I suppose that is the nature of sin in it's purest form. To touch everyone yet be so ugly and black that no one admits they are infected by it....
All this to say, I loved your perspective and commentary. Now I know why God built you to write...He's good like that.
Thank you Abbie, for writing this.
I am so convinced that as God heals His people at their core heart issue level, we're gonna see a huge wave of power, light & love wash over our land. His bride will shine with His glory when we get real with the bankruptcy in our own hearts. I appreciate your voice in helping make it a reality.
Dawn Carter
I appreciated your honest reaction to your video store experience. I don't usually cross reference my own posts on other people's comment threads, but one of my recent essays deals with the flip side of this issue: women and porn. It might offer a slightly different perspective to some of your readers.
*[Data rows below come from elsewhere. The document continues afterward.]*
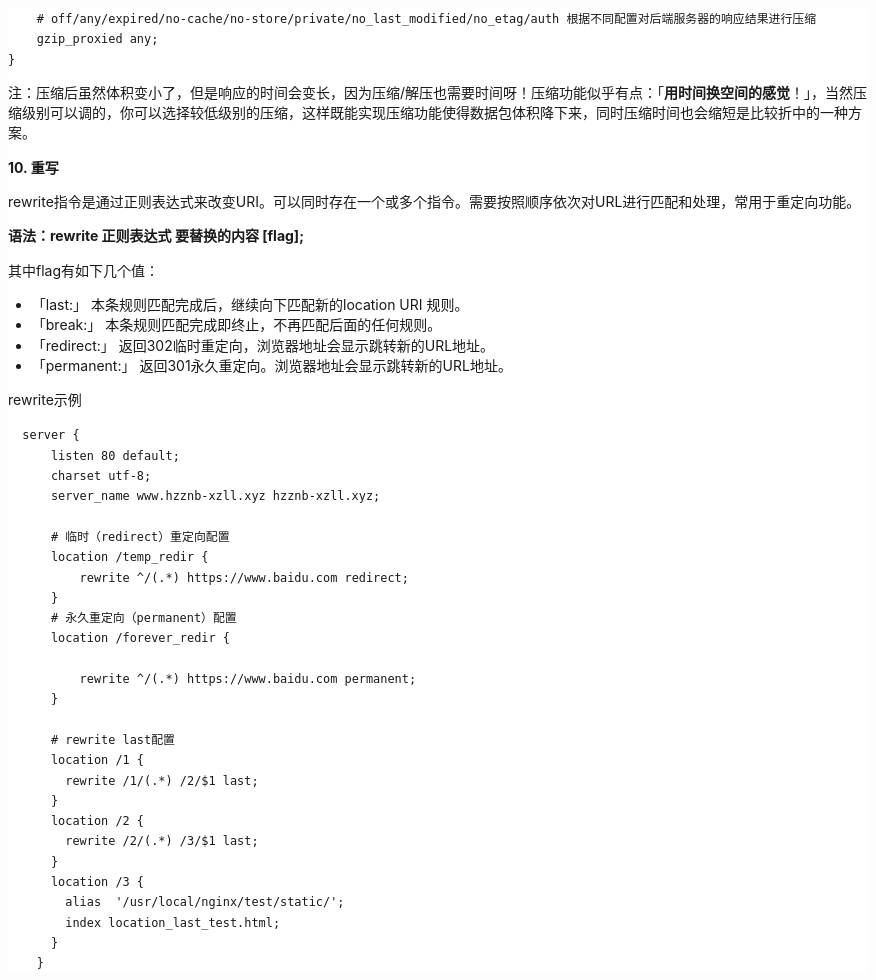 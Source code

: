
 ```
    # off/any/expired/no-cache/no-store/private/no_last_modified/no_etag/auth 根据不同配置对后端服务器的响应结果进行压缩
    gzip_proxied any;
} 
```



注：压缩后虽然体积变小了，但是响应的时间会变长，因为压缩/解压也需要时间呀！压缩功能似乎有点：「**用时间换空间的感觉**！」，当然压缩级别可以调的，你可以选择较低级别的压缩，这样既能实现压缩功能使得数据包体积降下来，同时压缩时间也会缩短是比较折中的一种方案。



**10. 重写**

rewrite指令是通过正则表达式来改变URI。可以同时存在一个或多个指令。需要按照顺序依次对URL进行匹配和处理，常用于重定向功能。

**语法：rewrite 正则表达式 要替换的内容 [flag];**



其中flag有如下几个值：

- 「last:」  本条规则匹配完成后，继续向下匹配新的location URI 规则。
- 「break:」  本条规则匹配完成即终止，不再匹配后面的任何规则。
- 「redirect:」  返回302临时重定向，浏览器地址会显示跳转新的URL地址。
- 「permanent:」  返回301永久重定向。浏览器地址会显示跳转新的URL地址。



rewrite示例

```
  server {
      listen 80 default;
      charset utf-8;
      server_name www.hzznb-xzll.xyz hzznb-xzll.xyz;

      # 临时（redirect）重定向配置
      location /temp_redir {
          rewrite ^/(.*) https://www.baidu.com redirect;
      }
      # 永久重定向（permanent）配置
      location /forever_redir {

          rewrite ^/(.*) https://www.baidu.com permanent;
      }

      # rewrite last配置
      location /1 {
        rewrite /1/(.*) /2/$1 last;
      }
      location /2 {
        rewrite /2/(.*) /3/$1 last;
      }
      location /3 {
        alias  '/usr/local/nginx/test/static/';
        index location_last_test.html;
      }
    }
```
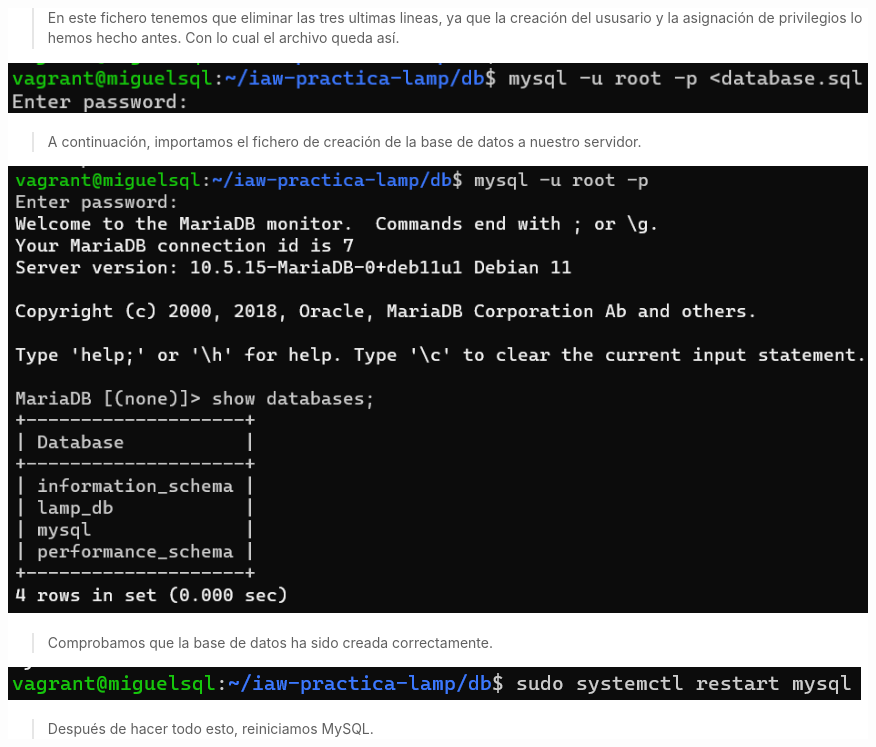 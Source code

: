 >En este fichero tenemos que eliminar las tres ultimas lineas, ya que la creación del ususario y la asignación de privilegios lo hemos hecho antes. Con lo cual el archivo queda así.

![](fotosnginx/servidormysql/10.png)

>A continuación, importamos el fichero de creación de la base de datos a nuestro servidor.

![](fotosnginx/servidormysql/11.png)

>Comprobamos que la base de datos ha sido creada correctamente.

![](fotosnginx/servidormysql/12.png)

>Después de hacer todo esto, reiniciamos MySQL. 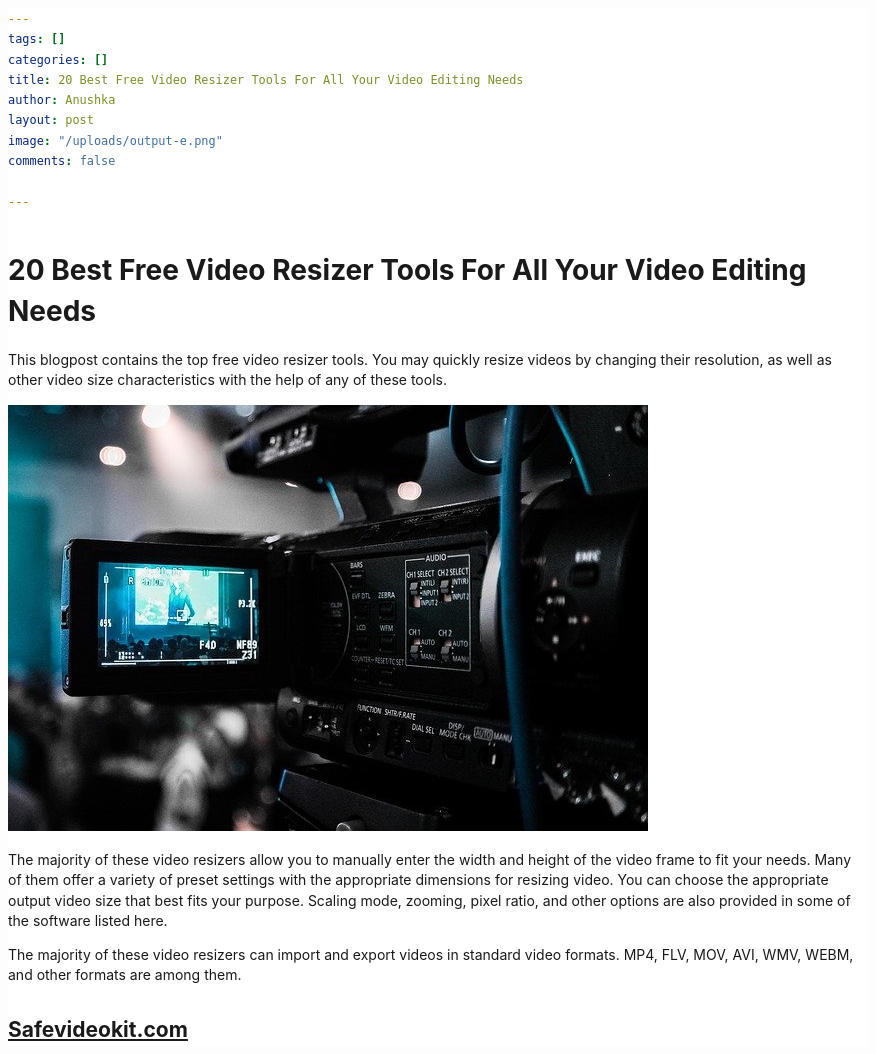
 ```yaml
---
tags: []
categories: []
title: 20 Best Free Video Resizer Tools For All Your Video Editing Needs
author: Anushka
layout: post
image: "/uploads/output-e.png"
comments: false

---
```

# 20 Best Free Video Resizer Tools For All Your Video Editing Needs

This blogpost contains the top free video resizer tools. You may quickly resize videos by changing their resolution, as well as other video size characteristics with the help of any of these tools.

![videography](/uploads/technology-g71782e993_640.jpg)

The majority of these video resizers allow you to manually enter the width and height of the video frame to fit your needs. Many of them offer a variety of preset settings with the appropriate dimensions for resizing video. You can choose the appropriate output video size that best fits your purpose. Scaling mode, zooming, pixel ratio, and other options are also provided in some of the software listed here.

The majority of these video resizers can import and export videos in standard video formats. MP4, FLV, MOV, AVI, WMV, WEBM, and other formats are among them.

## [Safevideokit.com](https://safevideokit.com/)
http://www.conversantlife.com/life-with-god/do-christian-women-watch-por...
Keep the posts coming!
Thought I would throw some Luther - feel that it's relevant in both recognizing and turning.
The grace of God through Jesus Christ our Lord must be understood as follows: grace is the only thing that delivers human beings from evil; without it, they do absolutely nothing good, whether in thought, or in will and emotion, or in action. Grace not only makes known to people what they ought to do, but also enables them to perform with love the duty that they know.